--- Supplied records ---
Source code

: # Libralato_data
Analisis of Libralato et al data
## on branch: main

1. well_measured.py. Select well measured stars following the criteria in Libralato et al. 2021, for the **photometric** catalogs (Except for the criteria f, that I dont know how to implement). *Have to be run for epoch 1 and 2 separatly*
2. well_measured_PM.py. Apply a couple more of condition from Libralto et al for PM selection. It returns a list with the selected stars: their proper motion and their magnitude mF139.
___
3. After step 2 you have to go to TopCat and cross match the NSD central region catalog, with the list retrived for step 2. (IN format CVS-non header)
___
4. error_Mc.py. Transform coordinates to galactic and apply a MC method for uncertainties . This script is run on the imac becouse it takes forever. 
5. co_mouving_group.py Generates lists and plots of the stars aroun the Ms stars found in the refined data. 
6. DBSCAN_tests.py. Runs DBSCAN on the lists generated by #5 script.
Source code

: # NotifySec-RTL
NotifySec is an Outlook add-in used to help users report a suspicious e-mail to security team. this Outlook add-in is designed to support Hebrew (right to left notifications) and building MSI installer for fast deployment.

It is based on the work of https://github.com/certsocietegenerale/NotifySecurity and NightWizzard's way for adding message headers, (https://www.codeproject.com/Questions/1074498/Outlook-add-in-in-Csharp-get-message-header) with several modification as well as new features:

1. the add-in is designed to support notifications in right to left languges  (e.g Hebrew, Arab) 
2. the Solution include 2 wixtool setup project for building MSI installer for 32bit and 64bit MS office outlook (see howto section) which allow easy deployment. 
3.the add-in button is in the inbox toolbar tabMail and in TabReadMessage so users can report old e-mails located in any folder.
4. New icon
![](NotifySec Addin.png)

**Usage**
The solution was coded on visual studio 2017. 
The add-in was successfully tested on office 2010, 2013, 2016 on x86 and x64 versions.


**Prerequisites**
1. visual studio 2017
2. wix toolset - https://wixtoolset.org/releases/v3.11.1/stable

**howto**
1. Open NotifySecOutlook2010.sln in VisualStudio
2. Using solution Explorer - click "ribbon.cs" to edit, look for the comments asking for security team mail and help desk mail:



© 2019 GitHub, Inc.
---
▶ [Task directions]: All records must be transcribed exactly, with none left out.

▶ [Your response]:
Source code

: # Libralato_data
Analisis of Libralato et al data
## on branch: main

1. well_measured.py. Select well measured stars following the criteria in Libralato et al. 2021, for the **photometric** catalogs (Except for the criteria f, that I dont know how to implement). *Have to be run for epoch 1 and 2 separatly*
2. well_measured_PM.py. Apply a couple more of condition from Libralto et al for PM selection. It returns a list with the selected stars: their proper motion and their magnitude mF139.
___
3. After step 2 you have to go to TopCat and cross match the NSD central region catalog, with the list retrived for step 2. (IN format CVS-non header)
___
4. error_Mc.py. Transform coordinates to galactic and apply a MC method for uncertainties . This script is run on the imac becouse it takes forever. 
5. co_mouving_group.py Generates lists and plots of the stars aroun the Ms stars found in the refined data. 
6. DBSCAN_tests.py. Runs DBSCAN on the lists generated by #5 script.
Source code

: # NotifySec-RTL
NotifySec is an Outlook add-in used to help users report a suspicious e-mail to security team. this Outlook add-in is designed to support Hebrew (right to left notifications) and building MSI installer for fast deployment.

It is based on the work of https://github.com/certsocietegenerale/NotifySecurity and NightWizzard's way for adding message headers, (https://www.codeproject.com/Questions/1074498/Outlook-add-in-in-Csharp-get-message-header) with several modification as well as new features:

1. the add-in is designed to support notifications in right to left languges  (e.g Hebrew, Arab) 
2. the Solution include 2 wixtool setup project for building MSI installer for 32bit and 64bit MS office outlook (see howto section) which allow easy deployment. 
3.the add-in button is in the inbox toolbar tabMail and in TabReadMessage so users can report old e-mails located in any folder.
4. New icon
![](NotifySec Addin.png)

**Usage**
The solution was coded on visual studio 2017. 
The add-in was successfully tested on office 2010, 2013, 2016 on x86 and x64 versions.


**Prerequisites**
1. visual studio 2017
2. wix toolset - https://wixtoolset.org/releases/v3.11.1/stable

**howto**
1. Open NotifySecOutlook2010.sln in VisualStudio
2. Using solution Explorer - click "ribbon.cs" to edit, look for the comments asking for security team mail and help desk mail:



© 2019 GitHub, Inc.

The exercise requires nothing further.